• _Instructions to follow_
The whole listing that follows is to be restated word for word, images excluded.

• _Data_

********************

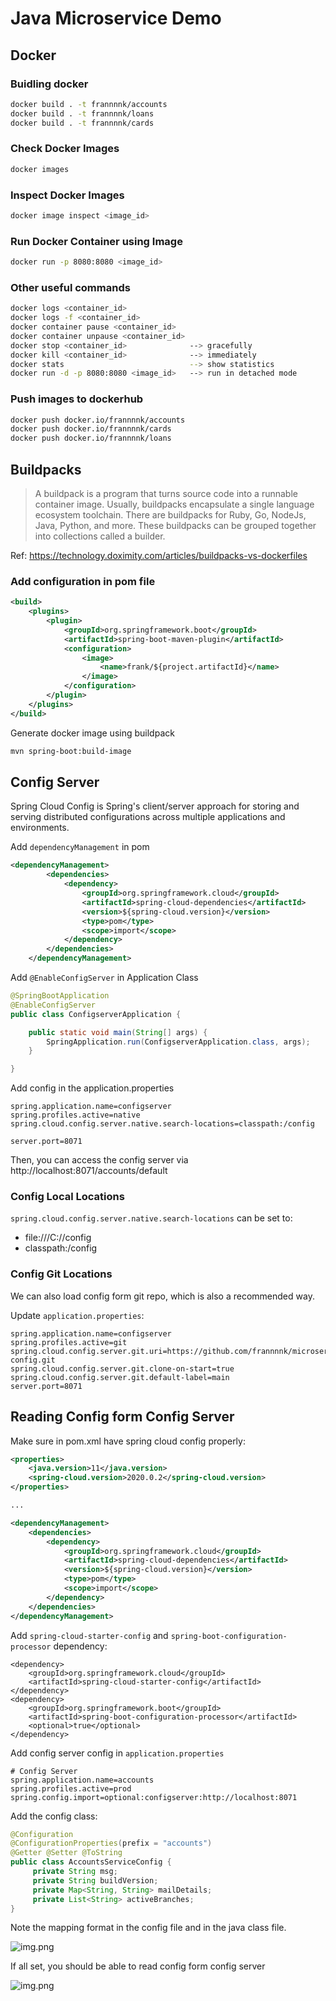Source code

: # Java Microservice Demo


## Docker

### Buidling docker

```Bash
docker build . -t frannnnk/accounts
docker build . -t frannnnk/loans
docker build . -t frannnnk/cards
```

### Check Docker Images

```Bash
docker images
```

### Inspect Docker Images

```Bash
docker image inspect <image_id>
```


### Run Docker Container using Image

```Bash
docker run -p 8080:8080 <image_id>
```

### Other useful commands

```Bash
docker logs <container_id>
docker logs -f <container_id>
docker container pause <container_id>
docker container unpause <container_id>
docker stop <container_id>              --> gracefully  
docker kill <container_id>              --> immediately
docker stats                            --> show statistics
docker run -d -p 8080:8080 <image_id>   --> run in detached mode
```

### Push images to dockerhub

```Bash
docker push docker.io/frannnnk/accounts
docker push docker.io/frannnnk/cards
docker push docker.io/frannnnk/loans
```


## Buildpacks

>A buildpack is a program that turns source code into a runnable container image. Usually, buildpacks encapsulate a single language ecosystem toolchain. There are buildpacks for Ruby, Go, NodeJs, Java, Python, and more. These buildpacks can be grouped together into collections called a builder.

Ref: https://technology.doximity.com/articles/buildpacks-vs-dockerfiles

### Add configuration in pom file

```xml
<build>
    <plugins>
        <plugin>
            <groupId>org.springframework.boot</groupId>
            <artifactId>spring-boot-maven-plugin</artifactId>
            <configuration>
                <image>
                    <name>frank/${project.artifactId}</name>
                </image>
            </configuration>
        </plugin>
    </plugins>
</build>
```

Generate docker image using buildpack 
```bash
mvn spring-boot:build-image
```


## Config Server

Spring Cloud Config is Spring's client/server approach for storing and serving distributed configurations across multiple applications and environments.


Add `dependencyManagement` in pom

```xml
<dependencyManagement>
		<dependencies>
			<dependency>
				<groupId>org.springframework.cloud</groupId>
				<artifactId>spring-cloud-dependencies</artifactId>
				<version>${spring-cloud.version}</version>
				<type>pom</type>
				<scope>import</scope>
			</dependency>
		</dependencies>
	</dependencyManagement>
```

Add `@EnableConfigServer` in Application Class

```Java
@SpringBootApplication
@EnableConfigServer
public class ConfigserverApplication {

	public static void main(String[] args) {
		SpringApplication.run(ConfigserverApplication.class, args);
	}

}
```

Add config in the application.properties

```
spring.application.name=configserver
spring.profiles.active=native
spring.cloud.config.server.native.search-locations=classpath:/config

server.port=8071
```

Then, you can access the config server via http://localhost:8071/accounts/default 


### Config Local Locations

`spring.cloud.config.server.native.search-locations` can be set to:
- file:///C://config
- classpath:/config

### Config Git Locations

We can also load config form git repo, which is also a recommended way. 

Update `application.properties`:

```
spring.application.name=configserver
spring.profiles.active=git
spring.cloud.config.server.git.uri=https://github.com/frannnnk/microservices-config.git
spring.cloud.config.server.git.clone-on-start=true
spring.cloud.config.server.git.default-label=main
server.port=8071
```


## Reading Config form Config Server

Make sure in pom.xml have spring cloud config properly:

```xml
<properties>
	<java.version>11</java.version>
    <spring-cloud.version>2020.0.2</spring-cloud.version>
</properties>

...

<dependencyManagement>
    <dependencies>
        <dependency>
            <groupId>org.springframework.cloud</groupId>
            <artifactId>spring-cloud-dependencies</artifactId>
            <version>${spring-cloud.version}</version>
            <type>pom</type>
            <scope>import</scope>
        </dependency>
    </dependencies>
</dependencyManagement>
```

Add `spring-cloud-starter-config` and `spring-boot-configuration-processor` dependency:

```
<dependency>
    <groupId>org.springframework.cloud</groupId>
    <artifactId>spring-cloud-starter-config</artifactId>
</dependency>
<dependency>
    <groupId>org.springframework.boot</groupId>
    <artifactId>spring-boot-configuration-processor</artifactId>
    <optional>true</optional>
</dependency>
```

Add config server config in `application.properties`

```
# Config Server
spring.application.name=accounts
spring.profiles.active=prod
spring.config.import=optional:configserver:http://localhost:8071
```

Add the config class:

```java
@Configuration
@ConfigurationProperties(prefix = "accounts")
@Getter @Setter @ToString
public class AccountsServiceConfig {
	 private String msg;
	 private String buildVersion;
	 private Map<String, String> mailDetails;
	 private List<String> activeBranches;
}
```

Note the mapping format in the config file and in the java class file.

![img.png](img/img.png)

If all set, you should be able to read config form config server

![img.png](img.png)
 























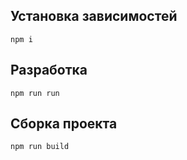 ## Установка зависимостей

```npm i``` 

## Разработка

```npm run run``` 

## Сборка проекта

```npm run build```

********************

• _Response_
Source code

: # Java Microservice Demo


## Docker

### Buidling docker

```Bash
docker build . -t frannnnk/accounts
docker build . -t frannnnk/loans
docker build . -t frannnnk/cards
```

### Check Docker Images

```Bash
docker images
```

### Inspect Docker Images

```Bash
docker image inspect <image_id>
```


### Run Docker Container using Image

```Bash
docker run -p 8080:8080 <image_id>
```

### Other useful commands

```Bash
docker logs <container_id>
docker logs -f <container_id>
docker container pause <container_id>
docker container unpause <container_id>
docker stop <container_id>              --> gracefully  
docker kill <container_id>              --> immediately
docker stats                            --> show statistics
docker run -d -p 8080:8080 <image_id>   --> run in detached mode
```

### Push images to dockerhub

```Bash
docker push docker.io/frannnnk/accounts
docker push docker.io/frannnnk/cards
docker push docker.io/frannnnk/loans
```


## Buildpacks

>A buildpack is a program that turns source code into a runnable container image. Usually, buildpacks encapsulate a single language ecosystem toolchain. There are buildpacks for Ruby, Go, NodeJs, Java, Python, and more. These buildpacks can be grouped together into collections called a builder.

Ref: https://technology.doximity.com/articles/buildpacks-vs-dockerfiles

### Add configuration in pom file

```xml
<build>
    <plugins>
        <plugin>
            <groupId>org.springframework.boot</groupId>
            <artifactId>spring-boot-maven-plugin</artifactId>
            <configuration>
                <image>
                    <name>frank/${project.artifactId}</name>
                </image>
            </configuration>
        </plugin>
    </plugins>
</build>
```

Generate docker image using buildpack 
```bash
mvn spring-boot:build-image
```


## Config Server

Spring Cloud Config is Spring's client/server approach for storing and serving distributed configurations across multiple applications and environments.


Add `dependencyManagement` in pom

```xml
<dependencyManagement>
		<dependencies>
			<dependency>
				<groupId>org.springframework.cloud</groupId>
				<artifactId>spring-cloud-dependencies</artifactId>
				<version>${spring-cloud.version}</version>
				<type>pom</type>
				<scope>import</scope>
			</dependency>
		</dependencies>
	</dependencyManagement>
```

Add `@EnableConfigServer` in Application Class

```Java
@SpringBootApplication
@EnableConfigServer
public class ConfigserverApplication {

	public static void main(String[] args) {
		SpringApplication.run(ConfigserverApplication.class, args);
	}

}
```

Add config in the application.properties

```
spring.application.name=configserver
spring.profiles.active=native
spring.cloud.config.server.native.search-locations=classpath:/config

server.port=8071
```

Then, you can access the config server via http://localhost:8071/accounts/default 


### Config Local Locations

`spring.cloud.config.server.native.search-locations` can be set to:
- file:///C://config
- classpath:/config

### Config Git Locations

We can also load config form git repo, which is also a recommended way. 

Update `application.properties`:

```
spring.application.name=configserver
spring.profiles.active=git
spring.cloud.config.server.git.uri=https://github.com/frannnnk/microservices-config.git
spring.cloud.config.server.git.clone-on-start=true
spring.cloud.config.server.git.default-label=main
server.port=8071
```


## Reading Config form Config Server

Make sure in pom.xml have spring cloud config properly:

```xml
<properties>
	<java.version>11</java.version>
    <spring-cloud.version>2020.0.2</spring-cloud.version>
</properties>

...

<dependencyManagement>
    <dependencies>
        <dependency>
            <groupId>org.springframework.cloud</groupId>
            <artifactId>spring-cloud-dependencies</artifactId>
            <version>${spring-cloud.version}</version>
            <type>pom</type>
            <scope>import</scope>
        </dependency>
    </dependencies>
</dependencyManagement>
```

Add `spring-cloud-starter-config` and `spring-boot-configuration-processor` dependency:

```
<dependency>
    <groupId>org.springframework.cloud</groupId>
    <artifactId>spring-cloud-starter-config</artifactId>
</dependency>
<dependency>
    <groupId>org.springframework.boot</groupId>
    <artifactId>spring-boot-configuration-processor</artifactId>
    <optional>true</optional>
</dependency>
```

Add config server config in `application.properties`

```
# Config Server
spring.application.name=accounts
spring.profiles.active=prod
spring.config.import=optional:configserver:http://localhost:8071
```

Add the config class:

```java
@Configuration
@ConfigurationProperties(prefix = "accounts")
@Getter @Setter @ToString
public class AccountsServiceConfig {
	 private String msg;
	 private String buildVersion;
	 private Map<String, String> mailDetails;
	 private List<String> activeBranches;
}
```

Note the mapping format in the config file and in the java class file.

![img.png](img/img.png)

If all set, you should be able to read config form config server

![img.png](img.png)
 























 ## Установка зависимостей

```npm i``` 

## Разработка

```npm run run``` 

## Сборка проекта

```npm run build```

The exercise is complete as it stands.